Items listed in a dataset:
****************************************

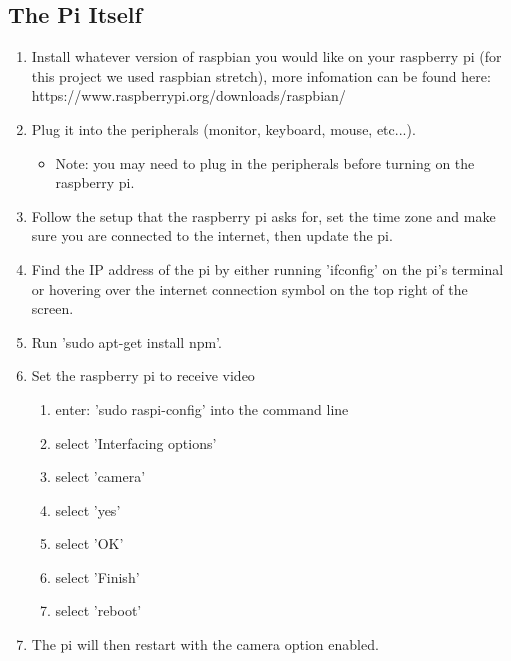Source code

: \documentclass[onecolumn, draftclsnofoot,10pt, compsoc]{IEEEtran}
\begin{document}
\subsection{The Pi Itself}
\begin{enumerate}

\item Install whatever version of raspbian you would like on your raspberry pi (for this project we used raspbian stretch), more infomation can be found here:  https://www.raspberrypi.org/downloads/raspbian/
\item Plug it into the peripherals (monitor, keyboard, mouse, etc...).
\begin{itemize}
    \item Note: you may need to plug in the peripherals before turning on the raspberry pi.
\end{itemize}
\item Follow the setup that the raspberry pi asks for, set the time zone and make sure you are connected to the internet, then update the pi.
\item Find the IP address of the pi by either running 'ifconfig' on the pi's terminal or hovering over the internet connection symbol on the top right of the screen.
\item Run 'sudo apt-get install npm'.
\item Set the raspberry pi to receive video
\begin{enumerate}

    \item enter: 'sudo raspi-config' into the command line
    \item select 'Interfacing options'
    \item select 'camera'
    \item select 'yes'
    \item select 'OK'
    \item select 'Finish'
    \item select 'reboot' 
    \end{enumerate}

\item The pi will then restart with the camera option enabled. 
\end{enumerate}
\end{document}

****************************************

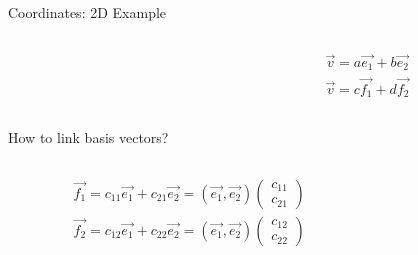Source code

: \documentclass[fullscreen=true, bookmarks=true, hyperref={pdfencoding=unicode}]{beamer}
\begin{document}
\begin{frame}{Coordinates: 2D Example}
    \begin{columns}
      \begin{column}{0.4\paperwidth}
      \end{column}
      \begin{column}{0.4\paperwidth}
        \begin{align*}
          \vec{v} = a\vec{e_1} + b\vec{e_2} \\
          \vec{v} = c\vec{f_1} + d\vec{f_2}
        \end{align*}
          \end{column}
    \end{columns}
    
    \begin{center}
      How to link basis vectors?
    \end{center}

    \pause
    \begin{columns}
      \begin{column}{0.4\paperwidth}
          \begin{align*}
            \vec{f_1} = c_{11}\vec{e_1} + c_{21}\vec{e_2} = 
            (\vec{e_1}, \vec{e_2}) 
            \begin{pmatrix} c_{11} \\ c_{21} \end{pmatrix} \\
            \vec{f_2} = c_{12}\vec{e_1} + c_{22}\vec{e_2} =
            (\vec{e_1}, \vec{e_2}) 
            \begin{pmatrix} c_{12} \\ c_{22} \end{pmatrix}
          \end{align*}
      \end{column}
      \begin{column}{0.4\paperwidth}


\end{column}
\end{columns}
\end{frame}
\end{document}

****************************************

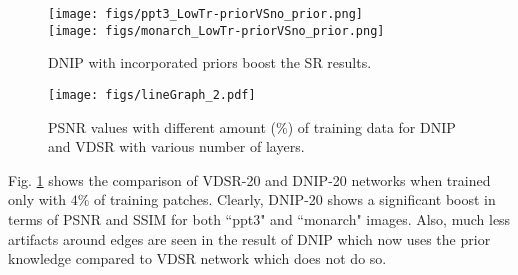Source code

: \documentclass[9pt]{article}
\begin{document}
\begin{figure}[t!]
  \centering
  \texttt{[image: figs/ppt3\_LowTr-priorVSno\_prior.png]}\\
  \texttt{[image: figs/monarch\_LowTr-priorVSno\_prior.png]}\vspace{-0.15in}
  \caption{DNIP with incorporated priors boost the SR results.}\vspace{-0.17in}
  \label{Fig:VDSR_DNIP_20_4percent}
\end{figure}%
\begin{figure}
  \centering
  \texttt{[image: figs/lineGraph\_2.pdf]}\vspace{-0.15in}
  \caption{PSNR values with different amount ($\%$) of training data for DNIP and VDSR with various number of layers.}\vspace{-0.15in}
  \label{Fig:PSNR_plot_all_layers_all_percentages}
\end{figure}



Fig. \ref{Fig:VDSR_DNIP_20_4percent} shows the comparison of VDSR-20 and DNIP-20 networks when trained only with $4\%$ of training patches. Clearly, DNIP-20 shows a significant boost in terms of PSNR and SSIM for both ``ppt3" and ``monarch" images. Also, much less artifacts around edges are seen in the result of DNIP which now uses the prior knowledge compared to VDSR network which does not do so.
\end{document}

****************************************

== What you will do ==
Lines, not occurrences, are what count: report how many lines of the records above include the word "peripherals", and nothing else.

== Response to the task ==
2